On appeal from the Superior Court of New Jersey, Chancery Division-Family Part, Bergen County, Docket No. FM-02-203-06.
The opinion of the court was delivered by: Cuff, P.J.A.D.
NOT FOR PUBLICATION WITHOUT THE APPROVAL OF THE APPELLATE DIVISION
Before Judges Cuff, Parrillo and Gilroy.
We granted leave to appeal an order denying defendant Babak Haghighi's motion to dismiss the divorce complaint filed by plaintiff Faranak Yaghoubinejad. We reverse and remand for entry of an order dismissing the complaint because the June 30, 2001 marriage was "absolutely void."

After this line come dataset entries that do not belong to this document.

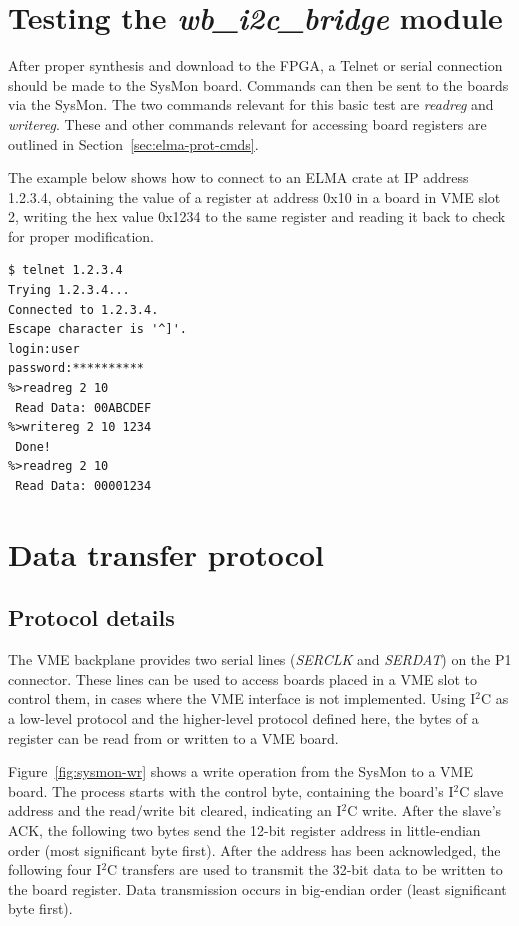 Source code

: \documentclass[a4paper,11pt]{article}
\begin{document}
\section{Testing the \textit{wb\_i2c\_bridge} module}
\label{sec:testing}

After proper synthesis and download to the FPGA, a Telnet or serial connection
should be made to the SysMon board. Commands can then be sent to the boards via
the SysMon. The two commands relevant for this basic test are \textit{readreg}
and \textit{writereg}. These and other commands relevant for accessing board
registers are outlined in Section~\ref{sec:elma-prot-cmds}.

The example below shows how to connect to an ELMA crate at IP address 1.2.3.4,
obtaining the value of a register at address 0x10 in a board in VME slot 2,
writing the hex value 0x1234 to the same register and reading it back to check for
proper modification.

\begin{verbatim}
$ telnet 1.2.3.4
Trying 1.2.3.4...
Connected to 1.2.3.4.
Escape character is '^]'.
login:user
password:**********
%>readreg 2 10
 Read Data: 00ABCDEF
%>writereg 2 10 1234
 Done!
%>readreg 2 10
 Read Data: 00001234
\end{verbatim}

\section{Data transfer protocol}
\label{sec:elma-prot}

\subsection{Protocol details}
\label{sec:elma-prot-prot}

The VME backplane provides two serial lines (\textit{SERCLK} and \textit{SERDAT})
on the P1 connector. These lines can be used to access boards placed in a VME
slot to control them, in cases where the VME interface is not implemented.
Using I$^2$C as a low-level protocol and the higher-level protocol defined here,
the bytes of a register can be read from or written to a VME board.

Figure~\ref{fig:sysmon-wr} shows a write operation from the SysMon to a VME
board. The process starts with the control byte, containing the board's
I$^2$C slave address and the read/write bit cleared, indicating an 
I$^2$C write. After the slave's ACK, the following two bytes send the 
12-bit register address in little-endian order (most significant byte first). 
After the address has been acknowledged, the following four I$^2$C transfers 
are used to transmit the 32-bit data to be written to the board register.
Data transmission occurs in big-endian order (least significant byte first).
\end{document}
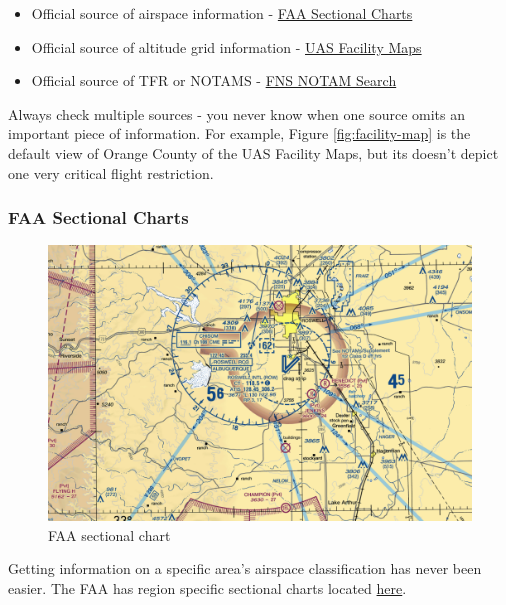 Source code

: \documentclass[
  12pt,
]{book}
\providecommand{\tightlist}{%
  \setlength{\itemsep}{0pt}\setlength{\parskip}{0pt}}
\newenvironment{notebox}{
  \definecolor{shadecolor}{gray}{.8}  %
  \color{black}
  \begin{shaded}}
 {\end{shaded}}
\begin{document}
\begin{itemize}
\tightlist
\item
  Official source of airspace information - \href{https://www.faa.gov/air_traffic/flight_info/aeronav/digital_products/vfr/}{FAA Sectional Charts}
\item
  Official source of altitude grid information - \href{https://faa.maps.arcgis.com/apps/webappviewer/index.html?id=9c2e4406710048e19806ebf6a06754ad}{UAS Facility Maps}
\item
  Official source of TFR or NOTAMS - \href{https://notams.aim.faa.gov/notamSearch/nsapp.html\#/}{FNS NOTAM Search}
\end{itemize}

\begin{notebox}
Always check multiple sources - you never know when one source omits an important piece of information. For example, Figure \ref{fig:facility-map} is the default view of Orange County of the UAS Facility Maps, but its doesn't depict one very critical flight restriction.

\end{notebox}

\hypertarget{faa-sectional-charts}{%
\subsubsection{FAA Sectional Charts}\label{faa-sectional-charts}}

\begin{figure}
\centering
\includegraphics{images/FAA-VFR.png}
\caption{FAA sectional chart}
\end{figure}

Getting information on a specific area's airspace classification has never been easier. The FAA has region specific sectional charts located \href{https://www.faa.gov/air_traffic/flight_info/aeronav/digital_products/vfr/}{here}.
\end{document}
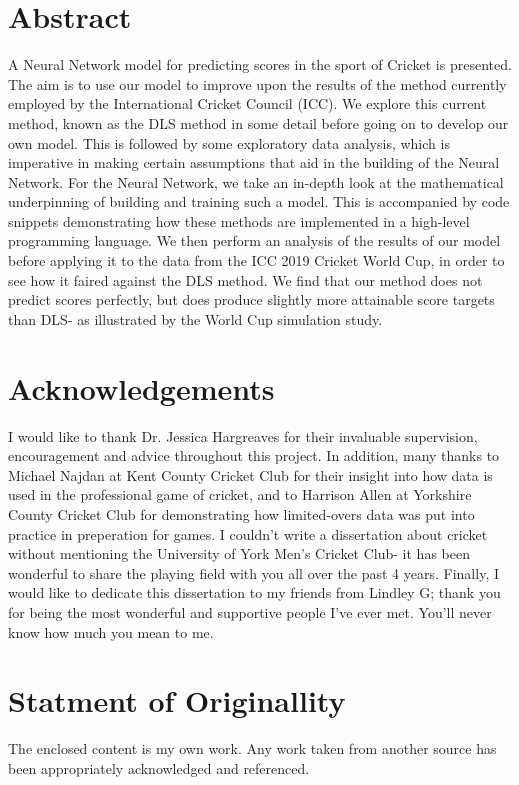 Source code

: \documentclass[11pt]{report}
\begin{document}


\section*{Abstract}
A Neural Network model for predicting scores in the sport of Cricket is presented. The aim is to use our model to improve upon the results of the method currently employed by 
the International Cricket Council (ICC). We explore this current method, known as the DLS method \cite{stern} in 
some detail before going on to develop our own model. This is followed by some exploratory data analysis, which is imperative in making certain assumptions that aid 
in the building of the Neural Network. For the Neural Network, we take an in-depth look at the mathematical underpinning of building and training such a model. This 
is accompanied by code snippets demonstrating how these methods are implemented in a high-level programming language. We then perform an analysis of the results 
of our model before applying it to the data from the ICC 2019 Cricket World Cup, in order to see how it faired against the DLS method. 
We find that our method does not predict scores perfectly, but does produce slightly more attainable score targets than DLS- as illustrated by the World Cup simulation 
study. 

\section*{Acknowledgements}
I would like to thank Dr. Jessica Hargreaves for their invaluable supervision, encouragement and advice throughout this project. In addition,
many thanks to Michael Najdan at Kent County Cricket Club for their insight into how data is used in the professional game of cricket, and to Harrison Allen at Yorkshire County Cricket Club for demonstrating how limited-overs data was put into practice in preperation for games. 
I couldn't write a dissertation about cricket without mentioning the University of York Men's Cricket Club- it has been wonderful to share the playing field with you all over the past 4 years.
Finally, I would like to dedicate this dissertation to my friends from Lindley G; thank you for being the most wonderful and supportive people I've ever met. You'll never know how much you mean to me.

\section*{Statment of Originallity}
The enclosed content is my own work. Any work taken from another source has been appropriately acknowledged and referenced. 
\end{document}
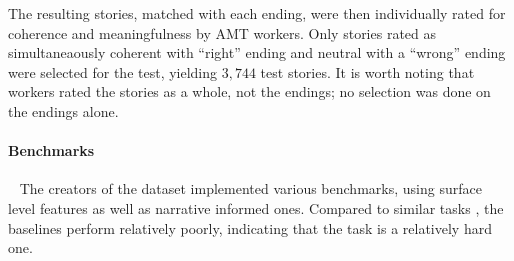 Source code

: \documentclass[11pt,a4paper]{article}
\newcommand{\ms}[1]{{\color{cyan}\{\textit{#1}\}$_{ms}$}}
\newcommand{\roy}[1]{\footnote{\color{red}{\textbf{Roy: #1}}}}
\renewcommand{\ms}[1]{}
\renewcommand{\roy}[1]{}
\begin{document}
The resulting stories, matched with each ending, were then individually rated for coherence and meaningfulness by AMT workers. Only stories rated as simultaneaously coherent with ``right'' ending and neutral with a ``wrong'' ending were selected for the test, yielding $3,744$ test stories. It is worth noting that workers rated the stories as a whole, not the endings; no selection was done on the endings alone.

\paragraph{Benchmarks}
~\ms{Like you said, maybe this belongs in related work, but for now I'll put it here}
The creators of the dataset implemented various benchmarks, using surface level features as well as narrative informed ones. Compared to similar tasks \cite{CNN, SQUAD, SNLI}, the baselines perform relatively poorly, indicating that the task is a relatively hard one. 
\end{document}
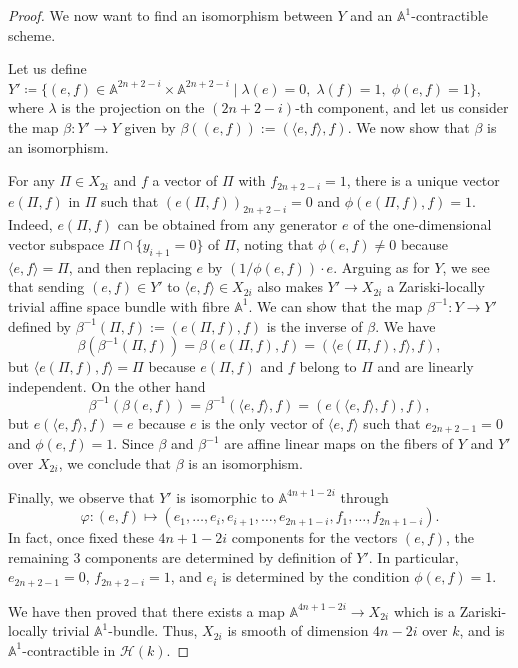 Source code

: \documentclass[10pt]{amsart}
\theoremstyle{definition}
\theoremstyle{plain}
\numberwithin{equation}{section}
\newcommand{\0}{\emptyset}
\newcommand{\sH}{{\mathcal H}}
\newcommand{\A}{{\mathbb A}}
\begin{document}
\begin{proof}
We now want to find an isomorphism between $Y$ and an $\A^1$-contractible scheme.

Let us define $Y' \coloneqq \{(e,f) \in \mathbb{A}^{2n+2-i} \times \mathbb{A}^{2n+2-i} \mid \lambda(e)=0, \; \lambda(f)=1, \; \phi(e,f)=1\}$, where $\lambda$ is the projection on the $(2n+2-i)$-th component, and let us consider the map $\beta: Y' \to Y$ given by $\beta((e,f)):=(\langle e,f \rangle,f).$ We now show that $\beta$ is an isomorphism.


For any $\Pi \in X_{2i}$ and $f$ a vector of $\Pi$ with $f_{2n+2-i}=1$, there is a unique vector $e(\Pi,f)$ in $\Pi$ such that $(e(\Pi,f))_{2n+2-i}=0$ and $\phi(e(\Pi,f),f)=1$. Indeed, $e(\Pi, f)$ can be obtained from any generator $e$ of the one-dimensional vector subspace $\Pi \cap \{y_{i+1}=0\}$ of $\Pi$, noting that $\phi(e,f) \neq 0$ because $\langle e,f \rangle =\Pi$, and then replacing $e$ by $(1/\phi(e,f))\cdot e$. Arguing as for $Y$, we see that sending $(e,f)\in Y'$ to $\langle e,f \rangle\in X_{2i}$ also makes $Y'\to X_{2i}$ a Zariski-locally trivial affine space bundle with fibre $\A^1$. We can show that the map $\beta^{-1}:Y \to Y'$ defined by $\beta^{-1}(\Pi, f):=(e(\Pi,f),f)$ is the inverse of $\beta$. We have
$$\beta(\beta^{-1}(\Pi,f))=\beta(e(\Pi,f),f)=(\langle e(\Pi,f),f \rangle, f),$$
but $\langle e(\Pi,f),f \rangle=\Pi$ because $e(\Pi,f)$ and $f$ belong to $\Pi$ and are linearly independent. On the other hand
$$\beta^{-1}(\beta(e,f))=\beta^{-1}(\langle e,f \rangle, f)=(e(\langle e,f \rangle,f),f),$$
but $e(\langle e,f \rangle,f)=e$ because $e$ is the only vector of $\langle e,f \rangle$ such that $e_{2n+2-1}=0$ and $\phi(e,f)=1$. Since $\beta$ and $\beta^{-1}$ are affine linear maps on the fibers of $Y$ and $Y'$ over $X_{2i}$, we conclude that $\beta$ is an isomorphism.

Finally, we observe that $Y'$ is isomorphic to $\A^{4n+1-2i}$ through 
$$\varphi:(e,f) \mapsto (e_1,\ldots, e_i, e_{i+1}, \ldots, e_{2n+1-i}, f_1, \ldots , f_{2n+1-i}).$$
In fact, once fixed these $4n+1-2i$ components for the vectors $(e,f)$, the remaining $3$ components are determined by definition of $Y'$. In particular, $e_{2n+2-1}=0$, $f_{2n+2-i}=1$, and $e_i$ is determined by the condition $\phi(e,f)=1$.

We have then proved that there exists a map $\A^{4n+1-2i} \to X_{2i}$ which is a Zariski-locally trivial $\A^1$-bundle. Thus, $X_{2i}$ is smooth of dimension $4n-2i$ over $k$, and is $\A^1$-contractible in $\sH(k)$.
\end{proof}
\end{document}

The following facts are undisputed. Plaintiff and defendant participated in a marriage ceremony on June 30, 2001, in Short Hills. The ceremony was witnessed by Kurosh Haghighi and Mehdi Yaghoubinejad. The certificate recites that the ceremony was performed in accordance with the Islam religion and there appears to be a signature of the person who solemnized the marriage. The parties never obtained a marriage license.
On July 15, 2005, plaintiff filed a complaint for divorce. She alleged that the parties separated on June 30, 2003, and sought a divorce based on more than eighteen months continuous separation. N.J.S.A. 2A:34-2d. Defendant obtained an order to show cause initially returnable on August 11, 2005, requiring plaintiff to produce evidence of a legal marriage and an order requiring plaintiff to withdraw her complaint. Following oral argument on August 19, 2005, the motion judge denied defendant's request for relief by order dated August 22, 2005. He reasoned that the various validating acts cured any defect in the ceremony. Thereafter, on August 25, 2005, the judge issued a written opinion pursuant to Rule 2:5-1(b).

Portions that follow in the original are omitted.